Penciptaan ogoh-ogoh menjadikan memori kolektif pemuda Hindu kembali bersuara. Jejak memori membentuk cara melihat, merasakan, sekaligus bertindak. Pada kerangka Pierre Bourdieu, proses itu dapat dibaca sebagai kerja habitus, sistem disposisi yang secara tidak sadar menghubungkan masa lalu dengan masa kini. Pengalaman hidup di Yogyakarta, persinggungan dengan napas multikultural, serta dinamika kehidupan mahasiswa menyusupkan lapisan baru yang berkelindan dengan ingatan kolektif. Pertemuan ini tampak pada wujud ogoh-ogoh sebagai rupa yang tidak berhenti pada aspek estetis, namun juga rekaman dari proses reproduksi sosial yang tengah berlangsung. 

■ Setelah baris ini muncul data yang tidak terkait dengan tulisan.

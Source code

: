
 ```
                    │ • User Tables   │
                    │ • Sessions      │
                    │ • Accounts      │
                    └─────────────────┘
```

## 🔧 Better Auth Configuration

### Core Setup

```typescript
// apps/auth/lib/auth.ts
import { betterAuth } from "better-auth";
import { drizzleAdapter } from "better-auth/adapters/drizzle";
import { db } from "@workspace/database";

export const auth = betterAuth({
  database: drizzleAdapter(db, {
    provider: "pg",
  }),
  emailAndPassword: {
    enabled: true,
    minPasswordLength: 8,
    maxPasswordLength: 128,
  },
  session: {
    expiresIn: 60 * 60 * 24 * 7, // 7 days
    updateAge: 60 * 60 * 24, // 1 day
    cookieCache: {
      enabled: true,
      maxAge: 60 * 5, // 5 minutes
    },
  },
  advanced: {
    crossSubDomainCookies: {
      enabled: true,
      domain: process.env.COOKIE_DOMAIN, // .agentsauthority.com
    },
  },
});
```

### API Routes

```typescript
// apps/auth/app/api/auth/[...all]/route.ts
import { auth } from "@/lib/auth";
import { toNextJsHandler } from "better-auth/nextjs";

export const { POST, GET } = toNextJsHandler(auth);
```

Kegiatan gotong royong yang menyertai penciptaan ogoh-ogoh ditafsirkan sebagai bentuk kapital budaya yang memuat nilai kolektivitas dan etika kebersamaan. Akar gotong-royong berangkat dari kesadaran komunal masyarakat yang menempatkan relasi sosial sebagai fondasi kehidupan. Keterlibatan mahasiswa Hindu di Yogyakarta menyingkap tabir reproduksi habitus yang berlangsung secara kontekstual. Yang muncul bukan peniruan Bali, namun penciptaan identitas ‘Hindu-Jogja’ yang terbuka dan inklusif. Identitas tersebut terbaca pada pilihan bentuk, material, serta ekspresi visual ogoh-ogoh yang beradaptasi dengan ruang Jogja. Tradisi tidak dipertahankan sebagai bentuk tetap, tetapi dihidupkan melalui kebersaman yang terus berubah mengikuti pengalaman sosial yang melingkupinya.

Melalui Jogja Cakra Fest 2026, budaya ialah energi yang terus bergerak secara kontinu. Menjaga tradisi berarti berani memaknainya kembali agar tetap relevan dengan perkembang zaman. Bagi generasi muda, ogoh-ogoh merupakan simbol bahwa di tengah perubahan zaman, keseimbangan antara manusia-alam-dimensi spiritual harus tetap diperjuangkan secara kolektif.

—-
*Farida Rahmasani, Mahasiswa Program Pascasarjana ISI Yogyakarta.